Choisir sa vie un t-shirt à la fois
Devant être un lieu de bonheur, de récompense et de réalisation, le Centre d’achats, présenté au Théâtre d’Aujourd’hui, se transforme en une zone où tout s’écroule.
Le texte noir et teinté d’humour d’Emmanuelle Jimenez a l’ingéniosité de ne pas trop s’attaquer de front à l’acte de consommer, mais de faire sentir la dépendance qu’entretiennent les personnages féminins envers le centre commercial. C’est l’unique endroit où elles peuvent s’accomplir, où leurs désirs deviennent réalité « un t-shirt à la fois ».
Avec des personnages caricaturés, dont la démesure est marquée par des chevelures extravagantes et un maquillage exagérés, le spectateur est convié à une pièce surréaliste qui grossit et déforme la réalité pour mieux la révéler.

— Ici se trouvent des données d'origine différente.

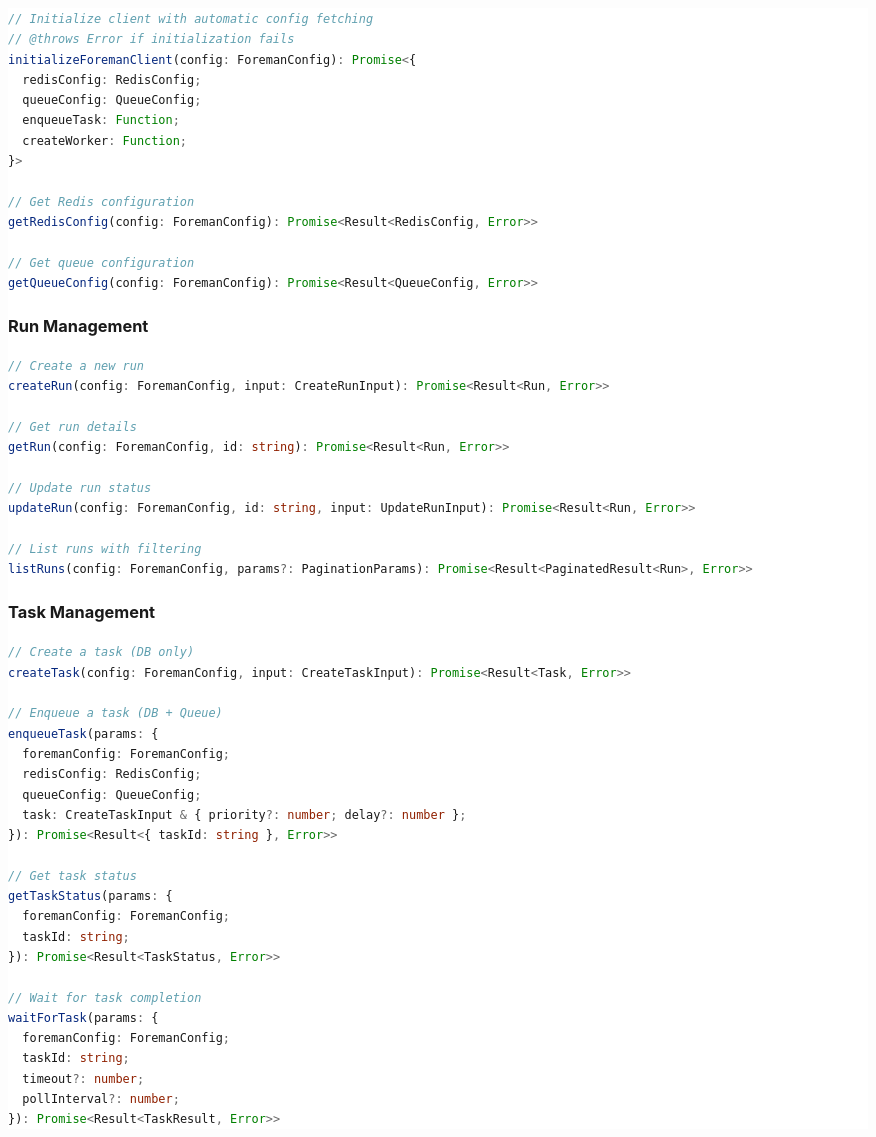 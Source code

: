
 ```typescript
// Initialize client with automatic config fetching
// @throws Error if initialization fails
initializeForemanClient(config: ForemanConfig): Promise<{
  redisConfig: RedisConfig;
  queueConfig: QueueConfig;
  enqueueTask: Function;
  createWorker: Function;
}>

// Get Redis configuration
getRedisConfig(config: ForemanConfig): Promise<Result<RedisConfig, Error>>

// Get queue configuration
getQueueConfig(config: ForemanConfig): Promise<Result<QueueConfig, Error>>
```

### Run Management

```typescript
// Create a new run
createRun(config: ForemanConfig, input: CreateRunInput): Promise<Result<Run, Error>>

// Get run details
getRun(config: ForemanConfig, id: string): Promise<Result<Run, Error>>

// Update run status
updateRun(config: ForemanConfig, id: string, input: UpdateRunInput): Promise<Result<Run, Error>>

// List runs with filtering
listRuns(config: ForemanConfig, params?: PaginationParams): Promise<Result<PaginatedResult<Run>, Error>>
```

### Task Management

```typescript
// Create a task (DB only)
createTask(config: ForemanConfig, input: CreateTaskInput): Promise<Result<Task, Error>>

// Enqueue a task (DB + Queue)
enqueueTask(params: {
  foremanConfig: ForemanConfig;
  redisConfig: RedisConfig;
  queueConfig: QueueConfig;
  task: CreateTaskInput & { priority?: number; delay?: number };
}): Promise<Result<{ taskId: string }, Error>>

// Get task status
getTaskStatus(params: {
  foremanConfig: ForemanConfig;
  taskId: string;
}): Promise<Result<TaskStatus, Error>>

// Wait for task completion
waitForTask(params: {
  foremanConfig: ForemanConfig;
  taskId: string;
  timeout?: number;
  pollInterval?: number;
}): Promise<Result<TaskResult, Error>>
```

Un décor épuré offre un contraste à cette forme de mégalomanie dans une mise en scène de Michel-Maxime Legault. L’esthétique est renforcée par les habits du designer québécois Denis Gagnon portés par les comédiennes.

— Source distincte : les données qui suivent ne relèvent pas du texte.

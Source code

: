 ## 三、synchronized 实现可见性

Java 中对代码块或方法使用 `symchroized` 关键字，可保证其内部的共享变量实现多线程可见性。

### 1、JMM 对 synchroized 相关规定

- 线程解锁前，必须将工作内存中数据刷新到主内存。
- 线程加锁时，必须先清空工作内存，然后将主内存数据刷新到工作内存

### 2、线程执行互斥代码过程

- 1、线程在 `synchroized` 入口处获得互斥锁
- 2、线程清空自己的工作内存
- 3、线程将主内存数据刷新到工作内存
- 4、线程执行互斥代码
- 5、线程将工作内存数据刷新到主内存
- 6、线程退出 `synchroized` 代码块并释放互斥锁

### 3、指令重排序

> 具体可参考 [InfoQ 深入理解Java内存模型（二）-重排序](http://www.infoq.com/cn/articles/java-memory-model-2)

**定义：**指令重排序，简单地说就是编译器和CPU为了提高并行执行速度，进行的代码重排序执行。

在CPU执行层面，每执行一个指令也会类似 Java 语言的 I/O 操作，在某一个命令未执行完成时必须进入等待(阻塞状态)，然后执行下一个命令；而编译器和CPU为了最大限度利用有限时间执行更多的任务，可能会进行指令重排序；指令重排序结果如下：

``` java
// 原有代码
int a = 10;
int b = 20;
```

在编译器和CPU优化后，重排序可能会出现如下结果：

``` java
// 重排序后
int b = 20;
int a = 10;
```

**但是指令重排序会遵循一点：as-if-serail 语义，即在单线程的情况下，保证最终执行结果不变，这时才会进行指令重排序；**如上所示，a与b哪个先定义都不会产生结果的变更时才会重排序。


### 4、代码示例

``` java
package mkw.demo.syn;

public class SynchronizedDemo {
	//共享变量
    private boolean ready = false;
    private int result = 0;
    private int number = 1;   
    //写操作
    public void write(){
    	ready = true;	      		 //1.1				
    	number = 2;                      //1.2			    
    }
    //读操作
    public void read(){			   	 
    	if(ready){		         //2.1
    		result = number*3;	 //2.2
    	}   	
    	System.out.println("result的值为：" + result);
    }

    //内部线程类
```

FINIR SA VIE COMME UN ZELLERS
On suit donc trois duos de femmes qui vont chercher le bonheur dans l’antre de la dépense, mais dont l’expérience vire au drame.

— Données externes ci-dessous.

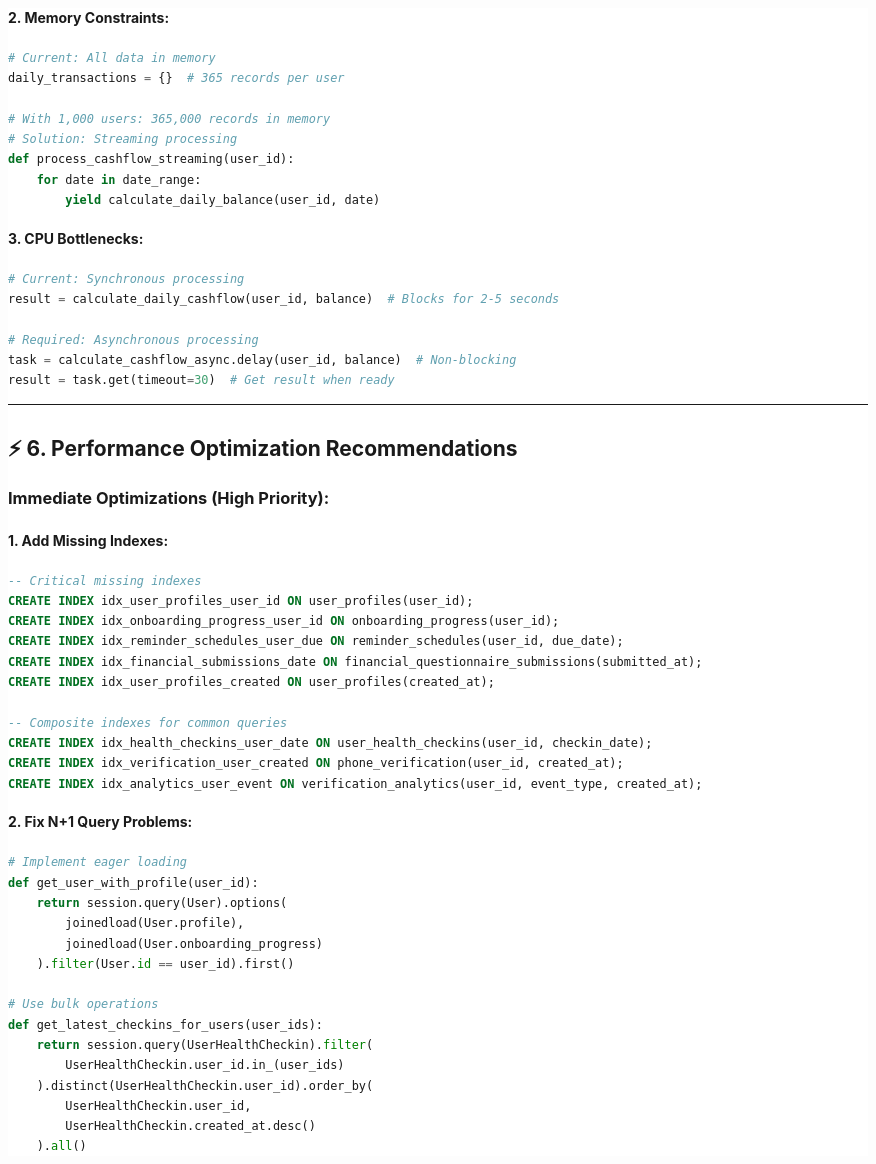 #### **2. Memory Constraints:**
```python
# Current: All data in memory
daily_transactions = {}  # 365 records per user

# With 1,000 users: 365,000 records in memory
# Solution: Streaming processing
def process_cashflow_streaming(user_id):
    for date in date_range:
        yield calculate_daily_balance(user_id, date)
```

#### **3. CPU Bottlenecks:**
```python
# Current: Synchronous processing
result = calculate_daily_cashflow(user_id, balance)  # Blocks for 2-5 seconds

# Required: Asynchronous processing
task = calculate_cashflow_async.delay(user_id, balance)  # Non-blocking
result = task.get(timeout=30)  # Get result when ready
```

---

## ⚡ 6. Performance Optimization Recommendations

### **Immediate Optimizations (High Priority):**

#### **1. Add Missing Indexes:**
```sql
-- Critical missing indexes
CREATE INDEX idx_user_profiles_user_id ON user_profiles(user_id);
CREATE INDEX idx_onboarding_progress_user_id ON onboarding_progress(user_id);
CREATE INDEX idx_reminder_schedules_user_due ON reminder_schedules(user_id, due_date);
CREATE INDEX idx_financial_submissions_date ON financial_questionnaire_submissions(submitted_at);
CREATE INDEX idx_user_profiles_created ON user_profiles(created_at);

-- Composite indexes for common queries
CREATE INDEX idx_health_checkins_user_date ON user_health_checkins(user_id, checkin_date);
CREATE INDEX idx_verification_user_created ON phone_verification(user_id, created_at);
CREATE INDEX idx_analytics_user_event ON verification_analytics(user_id, event_type, created_at);
```

#### **2. Fix N+1 Query Problems:**
```python
# Implement eager loading
def get_user_with_profile(user_id):
    return session.query(User).options(
        joinedload(User.profile),
        joinedload(User.onboarding_progress)
    ).filter(User.id == user_id).first()

# Use bulk operations
def get_latest_checkins_for_users(user_ids):
    return session.query(UserHealthCheckin).filter(
        UserHealthCheckin.user_id.in_(user_ids)
    ).distinct(UserHealthCheckin.user_id).order_by(
        UserHealthCheckin.user_id, 
        UserHealthCheckin.created_at.desc()
    ).all()
```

Celui formé par Danielle Proulx et Marie-Ginette Guay est certainement le plus intéressant. Ces deux femmes magnifiquement interprétées sentent le poids des années sur leurs épaules. L’une d’elles sombre avec le magasin Zellers qui ferme ses portes, tandis que son amie continue de voir la vie en rose grâce à la lingerie de La Senza.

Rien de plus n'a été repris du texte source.